### Records for this exercise
======
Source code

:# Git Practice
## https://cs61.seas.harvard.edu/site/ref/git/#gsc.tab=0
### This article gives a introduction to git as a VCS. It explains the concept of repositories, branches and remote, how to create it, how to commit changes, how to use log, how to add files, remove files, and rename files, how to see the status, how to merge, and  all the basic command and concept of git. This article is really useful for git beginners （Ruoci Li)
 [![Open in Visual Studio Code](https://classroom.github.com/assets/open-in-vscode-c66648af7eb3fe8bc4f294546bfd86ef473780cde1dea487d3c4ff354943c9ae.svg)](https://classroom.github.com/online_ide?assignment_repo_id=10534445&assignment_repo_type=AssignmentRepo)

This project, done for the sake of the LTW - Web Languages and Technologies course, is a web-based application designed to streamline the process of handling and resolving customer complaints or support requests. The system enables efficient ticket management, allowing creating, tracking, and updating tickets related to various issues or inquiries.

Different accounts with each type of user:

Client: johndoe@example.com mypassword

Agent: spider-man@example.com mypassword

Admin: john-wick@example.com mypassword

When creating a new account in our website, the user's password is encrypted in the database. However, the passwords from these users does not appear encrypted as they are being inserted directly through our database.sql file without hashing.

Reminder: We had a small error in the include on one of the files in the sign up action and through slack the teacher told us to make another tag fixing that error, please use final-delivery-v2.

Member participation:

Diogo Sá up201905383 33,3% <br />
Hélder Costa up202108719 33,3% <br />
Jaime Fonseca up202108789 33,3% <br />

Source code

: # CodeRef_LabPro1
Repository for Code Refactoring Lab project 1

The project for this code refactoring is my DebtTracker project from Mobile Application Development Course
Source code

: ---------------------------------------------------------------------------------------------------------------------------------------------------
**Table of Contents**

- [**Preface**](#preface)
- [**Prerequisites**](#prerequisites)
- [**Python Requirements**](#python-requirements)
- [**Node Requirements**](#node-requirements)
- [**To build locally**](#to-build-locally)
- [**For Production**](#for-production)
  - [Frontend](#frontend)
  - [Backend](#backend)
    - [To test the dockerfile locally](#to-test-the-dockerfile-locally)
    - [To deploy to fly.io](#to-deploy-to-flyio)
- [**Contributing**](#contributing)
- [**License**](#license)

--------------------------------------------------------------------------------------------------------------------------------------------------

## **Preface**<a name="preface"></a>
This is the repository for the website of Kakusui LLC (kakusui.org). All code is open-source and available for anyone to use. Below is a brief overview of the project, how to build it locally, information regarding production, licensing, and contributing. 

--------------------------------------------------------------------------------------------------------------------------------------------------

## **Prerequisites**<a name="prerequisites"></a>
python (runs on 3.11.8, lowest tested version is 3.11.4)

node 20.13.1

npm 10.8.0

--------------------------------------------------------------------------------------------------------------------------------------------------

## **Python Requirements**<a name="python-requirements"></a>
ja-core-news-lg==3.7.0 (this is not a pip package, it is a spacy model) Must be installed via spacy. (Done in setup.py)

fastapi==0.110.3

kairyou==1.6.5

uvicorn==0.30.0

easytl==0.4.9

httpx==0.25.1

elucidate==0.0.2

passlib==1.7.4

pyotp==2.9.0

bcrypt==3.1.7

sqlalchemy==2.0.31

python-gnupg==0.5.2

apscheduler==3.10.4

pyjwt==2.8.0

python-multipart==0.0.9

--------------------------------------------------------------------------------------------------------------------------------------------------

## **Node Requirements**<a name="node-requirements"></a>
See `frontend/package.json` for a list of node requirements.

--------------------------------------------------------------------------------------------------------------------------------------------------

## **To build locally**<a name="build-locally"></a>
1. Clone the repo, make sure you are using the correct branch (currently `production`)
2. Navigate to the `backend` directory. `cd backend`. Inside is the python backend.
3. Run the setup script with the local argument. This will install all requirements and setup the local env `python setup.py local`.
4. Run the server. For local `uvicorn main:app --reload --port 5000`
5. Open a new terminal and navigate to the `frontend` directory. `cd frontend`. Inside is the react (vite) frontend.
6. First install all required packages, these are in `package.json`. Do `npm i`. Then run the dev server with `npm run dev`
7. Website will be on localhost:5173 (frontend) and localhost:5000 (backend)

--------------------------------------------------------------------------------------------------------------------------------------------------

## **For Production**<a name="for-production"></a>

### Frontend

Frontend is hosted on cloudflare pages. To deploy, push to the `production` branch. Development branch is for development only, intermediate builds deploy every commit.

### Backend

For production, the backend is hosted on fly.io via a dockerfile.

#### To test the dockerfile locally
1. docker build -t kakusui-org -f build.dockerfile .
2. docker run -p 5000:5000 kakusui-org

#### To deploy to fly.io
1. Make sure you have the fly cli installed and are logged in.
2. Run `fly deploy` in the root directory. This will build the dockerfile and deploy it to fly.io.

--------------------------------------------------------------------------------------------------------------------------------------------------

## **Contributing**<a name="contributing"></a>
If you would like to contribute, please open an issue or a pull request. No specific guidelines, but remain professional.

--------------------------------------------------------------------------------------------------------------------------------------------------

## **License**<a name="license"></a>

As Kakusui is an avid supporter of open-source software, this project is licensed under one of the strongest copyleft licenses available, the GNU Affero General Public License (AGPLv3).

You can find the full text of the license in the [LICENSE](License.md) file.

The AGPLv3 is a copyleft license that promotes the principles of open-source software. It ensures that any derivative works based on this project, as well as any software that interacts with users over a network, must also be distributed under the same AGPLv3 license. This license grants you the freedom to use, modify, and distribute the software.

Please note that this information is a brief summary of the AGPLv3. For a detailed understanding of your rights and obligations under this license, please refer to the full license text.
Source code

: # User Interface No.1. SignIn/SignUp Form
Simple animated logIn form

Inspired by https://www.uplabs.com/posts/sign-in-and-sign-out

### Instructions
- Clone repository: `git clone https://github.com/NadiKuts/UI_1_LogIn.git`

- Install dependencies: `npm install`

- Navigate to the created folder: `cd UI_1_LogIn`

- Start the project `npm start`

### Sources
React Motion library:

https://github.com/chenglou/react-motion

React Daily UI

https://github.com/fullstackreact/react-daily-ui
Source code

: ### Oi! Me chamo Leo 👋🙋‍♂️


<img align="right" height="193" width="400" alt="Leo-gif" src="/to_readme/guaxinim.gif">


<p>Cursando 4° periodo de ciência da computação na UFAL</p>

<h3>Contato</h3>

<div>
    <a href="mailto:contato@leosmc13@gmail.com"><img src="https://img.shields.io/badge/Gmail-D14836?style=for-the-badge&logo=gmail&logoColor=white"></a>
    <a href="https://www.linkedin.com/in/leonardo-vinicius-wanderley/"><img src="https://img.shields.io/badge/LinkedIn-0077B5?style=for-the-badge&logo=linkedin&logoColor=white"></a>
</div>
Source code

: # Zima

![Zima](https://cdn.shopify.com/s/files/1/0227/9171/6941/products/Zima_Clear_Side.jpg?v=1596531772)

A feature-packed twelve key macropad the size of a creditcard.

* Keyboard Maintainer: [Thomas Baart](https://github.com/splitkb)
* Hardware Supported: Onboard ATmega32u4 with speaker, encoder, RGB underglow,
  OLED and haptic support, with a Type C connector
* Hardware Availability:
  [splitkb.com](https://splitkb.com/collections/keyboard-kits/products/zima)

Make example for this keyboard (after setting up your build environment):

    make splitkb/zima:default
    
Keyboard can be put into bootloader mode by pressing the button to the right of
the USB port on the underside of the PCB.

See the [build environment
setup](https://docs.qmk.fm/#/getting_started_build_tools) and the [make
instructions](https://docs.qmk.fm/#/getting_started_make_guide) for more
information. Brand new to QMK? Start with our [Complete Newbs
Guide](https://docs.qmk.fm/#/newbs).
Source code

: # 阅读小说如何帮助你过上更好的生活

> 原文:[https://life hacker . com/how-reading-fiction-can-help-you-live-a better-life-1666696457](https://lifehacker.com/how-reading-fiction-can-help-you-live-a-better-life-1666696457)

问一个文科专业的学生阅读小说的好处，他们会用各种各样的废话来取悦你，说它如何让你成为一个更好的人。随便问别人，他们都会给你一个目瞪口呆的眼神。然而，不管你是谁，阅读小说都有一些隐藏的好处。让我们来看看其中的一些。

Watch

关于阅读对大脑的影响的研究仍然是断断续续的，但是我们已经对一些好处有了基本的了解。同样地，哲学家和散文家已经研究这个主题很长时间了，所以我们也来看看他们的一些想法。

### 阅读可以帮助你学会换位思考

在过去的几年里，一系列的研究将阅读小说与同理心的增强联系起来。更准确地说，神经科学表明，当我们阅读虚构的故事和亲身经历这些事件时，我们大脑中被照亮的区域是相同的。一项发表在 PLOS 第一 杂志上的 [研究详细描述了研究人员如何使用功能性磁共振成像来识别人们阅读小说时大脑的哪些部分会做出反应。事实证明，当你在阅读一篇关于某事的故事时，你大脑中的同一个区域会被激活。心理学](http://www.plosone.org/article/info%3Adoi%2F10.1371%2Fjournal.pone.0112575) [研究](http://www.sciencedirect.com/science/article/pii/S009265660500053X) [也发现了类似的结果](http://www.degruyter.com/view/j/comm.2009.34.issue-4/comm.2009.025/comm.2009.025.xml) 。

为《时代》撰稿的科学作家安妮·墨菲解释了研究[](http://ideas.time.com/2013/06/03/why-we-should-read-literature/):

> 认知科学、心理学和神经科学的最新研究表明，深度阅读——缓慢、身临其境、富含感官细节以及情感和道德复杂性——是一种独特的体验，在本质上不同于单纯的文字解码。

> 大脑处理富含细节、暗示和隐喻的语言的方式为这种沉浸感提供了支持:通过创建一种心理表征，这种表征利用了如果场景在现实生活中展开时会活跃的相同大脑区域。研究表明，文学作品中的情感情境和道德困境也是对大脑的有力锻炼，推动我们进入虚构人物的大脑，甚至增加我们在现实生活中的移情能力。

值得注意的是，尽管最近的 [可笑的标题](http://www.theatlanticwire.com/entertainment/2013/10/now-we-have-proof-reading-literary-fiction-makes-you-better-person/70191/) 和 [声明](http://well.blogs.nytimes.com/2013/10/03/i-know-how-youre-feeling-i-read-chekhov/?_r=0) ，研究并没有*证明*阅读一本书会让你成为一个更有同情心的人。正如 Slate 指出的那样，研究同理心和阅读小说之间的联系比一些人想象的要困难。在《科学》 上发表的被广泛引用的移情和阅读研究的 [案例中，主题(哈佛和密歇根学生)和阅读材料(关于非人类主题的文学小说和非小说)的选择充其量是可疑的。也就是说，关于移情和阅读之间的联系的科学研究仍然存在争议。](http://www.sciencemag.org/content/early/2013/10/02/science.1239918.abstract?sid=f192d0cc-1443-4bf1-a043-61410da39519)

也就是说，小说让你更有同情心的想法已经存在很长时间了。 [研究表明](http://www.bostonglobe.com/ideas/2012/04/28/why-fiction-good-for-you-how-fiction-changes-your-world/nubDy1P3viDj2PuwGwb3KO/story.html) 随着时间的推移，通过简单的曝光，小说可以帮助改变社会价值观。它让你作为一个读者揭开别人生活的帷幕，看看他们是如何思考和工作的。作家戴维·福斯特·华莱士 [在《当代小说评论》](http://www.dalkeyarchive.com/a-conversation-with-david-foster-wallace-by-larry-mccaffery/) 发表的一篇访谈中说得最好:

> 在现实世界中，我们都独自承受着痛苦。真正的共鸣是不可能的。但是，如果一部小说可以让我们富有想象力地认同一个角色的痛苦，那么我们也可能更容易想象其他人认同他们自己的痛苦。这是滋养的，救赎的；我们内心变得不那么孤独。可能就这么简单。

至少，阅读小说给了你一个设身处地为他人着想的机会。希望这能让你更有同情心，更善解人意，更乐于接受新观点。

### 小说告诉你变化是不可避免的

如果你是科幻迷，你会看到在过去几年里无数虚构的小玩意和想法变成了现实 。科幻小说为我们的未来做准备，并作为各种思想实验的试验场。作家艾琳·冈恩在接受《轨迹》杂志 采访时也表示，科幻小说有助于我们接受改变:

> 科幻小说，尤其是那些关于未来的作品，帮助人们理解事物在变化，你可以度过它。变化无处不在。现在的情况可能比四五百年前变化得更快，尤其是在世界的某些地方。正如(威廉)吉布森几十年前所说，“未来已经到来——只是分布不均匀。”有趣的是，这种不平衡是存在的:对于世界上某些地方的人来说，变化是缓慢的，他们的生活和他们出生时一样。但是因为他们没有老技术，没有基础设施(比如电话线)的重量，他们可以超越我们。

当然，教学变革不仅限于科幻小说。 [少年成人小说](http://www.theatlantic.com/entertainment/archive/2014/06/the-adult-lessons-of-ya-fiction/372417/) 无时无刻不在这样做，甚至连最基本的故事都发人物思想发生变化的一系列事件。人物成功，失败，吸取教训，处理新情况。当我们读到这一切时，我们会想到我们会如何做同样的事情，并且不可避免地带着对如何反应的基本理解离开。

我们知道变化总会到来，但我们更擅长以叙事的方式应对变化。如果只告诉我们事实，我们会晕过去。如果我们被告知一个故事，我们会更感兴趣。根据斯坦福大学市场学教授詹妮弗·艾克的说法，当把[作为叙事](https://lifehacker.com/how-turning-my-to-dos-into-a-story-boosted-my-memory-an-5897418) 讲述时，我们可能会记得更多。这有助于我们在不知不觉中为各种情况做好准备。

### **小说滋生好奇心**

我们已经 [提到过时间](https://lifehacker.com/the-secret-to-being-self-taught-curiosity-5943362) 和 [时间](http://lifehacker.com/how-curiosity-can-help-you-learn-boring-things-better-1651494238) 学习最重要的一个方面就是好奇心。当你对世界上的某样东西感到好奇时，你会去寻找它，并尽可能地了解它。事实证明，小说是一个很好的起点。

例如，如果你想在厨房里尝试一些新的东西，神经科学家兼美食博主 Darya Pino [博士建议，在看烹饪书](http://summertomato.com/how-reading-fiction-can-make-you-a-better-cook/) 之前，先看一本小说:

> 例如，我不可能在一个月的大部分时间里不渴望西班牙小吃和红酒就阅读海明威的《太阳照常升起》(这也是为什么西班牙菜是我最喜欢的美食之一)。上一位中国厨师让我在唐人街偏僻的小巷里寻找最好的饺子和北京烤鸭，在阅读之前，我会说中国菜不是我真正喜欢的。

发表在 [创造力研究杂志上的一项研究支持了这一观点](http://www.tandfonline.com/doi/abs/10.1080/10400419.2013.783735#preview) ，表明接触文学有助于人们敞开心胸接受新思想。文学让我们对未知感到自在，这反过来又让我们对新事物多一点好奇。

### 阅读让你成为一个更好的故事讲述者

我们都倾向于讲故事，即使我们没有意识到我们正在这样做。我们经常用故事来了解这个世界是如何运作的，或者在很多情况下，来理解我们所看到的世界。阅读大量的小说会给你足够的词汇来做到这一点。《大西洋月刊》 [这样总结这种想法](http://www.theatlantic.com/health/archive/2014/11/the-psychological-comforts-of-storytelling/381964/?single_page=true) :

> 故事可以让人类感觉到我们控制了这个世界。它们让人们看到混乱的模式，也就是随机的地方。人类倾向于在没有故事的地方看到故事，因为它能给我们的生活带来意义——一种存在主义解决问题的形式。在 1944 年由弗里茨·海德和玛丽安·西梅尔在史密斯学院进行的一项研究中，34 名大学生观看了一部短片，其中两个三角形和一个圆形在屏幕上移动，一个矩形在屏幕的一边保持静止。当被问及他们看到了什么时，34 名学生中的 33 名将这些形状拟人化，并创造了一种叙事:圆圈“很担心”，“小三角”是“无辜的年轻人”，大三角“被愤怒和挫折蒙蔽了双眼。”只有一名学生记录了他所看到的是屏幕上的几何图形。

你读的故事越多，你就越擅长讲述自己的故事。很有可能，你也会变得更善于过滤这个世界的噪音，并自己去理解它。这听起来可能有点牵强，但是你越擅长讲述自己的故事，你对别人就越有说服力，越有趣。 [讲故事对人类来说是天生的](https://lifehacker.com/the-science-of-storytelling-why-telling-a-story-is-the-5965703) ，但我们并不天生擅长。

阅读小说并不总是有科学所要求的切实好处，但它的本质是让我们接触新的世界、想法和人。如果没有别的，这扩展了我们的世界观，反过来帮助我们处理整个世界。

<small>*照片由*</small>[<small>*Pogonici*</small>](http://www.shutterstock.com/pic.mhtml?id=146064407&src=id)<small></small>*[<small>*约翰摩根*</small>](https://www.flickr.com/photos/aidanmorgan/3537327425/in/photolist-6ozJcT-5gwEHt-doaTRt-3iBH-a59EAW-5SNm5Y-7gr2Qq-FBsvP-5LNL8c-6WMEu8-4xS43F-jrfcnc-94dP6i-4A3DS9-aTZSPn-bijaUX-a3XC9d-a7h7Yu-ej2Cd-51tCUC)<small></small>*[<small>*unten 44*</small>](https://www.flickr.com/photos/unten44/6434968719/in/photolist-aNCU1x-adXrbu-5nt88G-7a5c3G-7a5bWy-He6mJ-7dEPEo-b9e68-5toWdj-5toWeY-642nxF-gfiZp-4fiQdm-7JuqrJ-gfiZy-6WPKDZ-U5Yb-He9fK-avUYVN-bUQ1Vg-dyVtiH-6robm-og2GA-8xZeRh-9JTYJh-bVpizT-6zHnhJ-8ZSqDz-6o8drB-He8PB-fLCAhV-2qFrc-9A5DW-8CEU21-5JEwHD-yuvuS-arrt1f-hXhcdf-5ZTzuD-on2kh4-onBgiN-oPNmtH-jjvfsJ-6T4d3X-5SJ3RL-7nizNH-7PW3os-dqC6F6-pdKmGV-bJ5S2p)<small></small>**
======
### Exercise requirements
The first line of the data, the line with "## https://cs61.seas.harvard.edu/site/ref/git/#gsc.tab=0", and all lines in between are to be copied exactly. Leave out everything else.

### Task output
Source code

:# Git Practice
## https://cs61.seas.harvard.edu/site/ref/git/#gsc.tab=0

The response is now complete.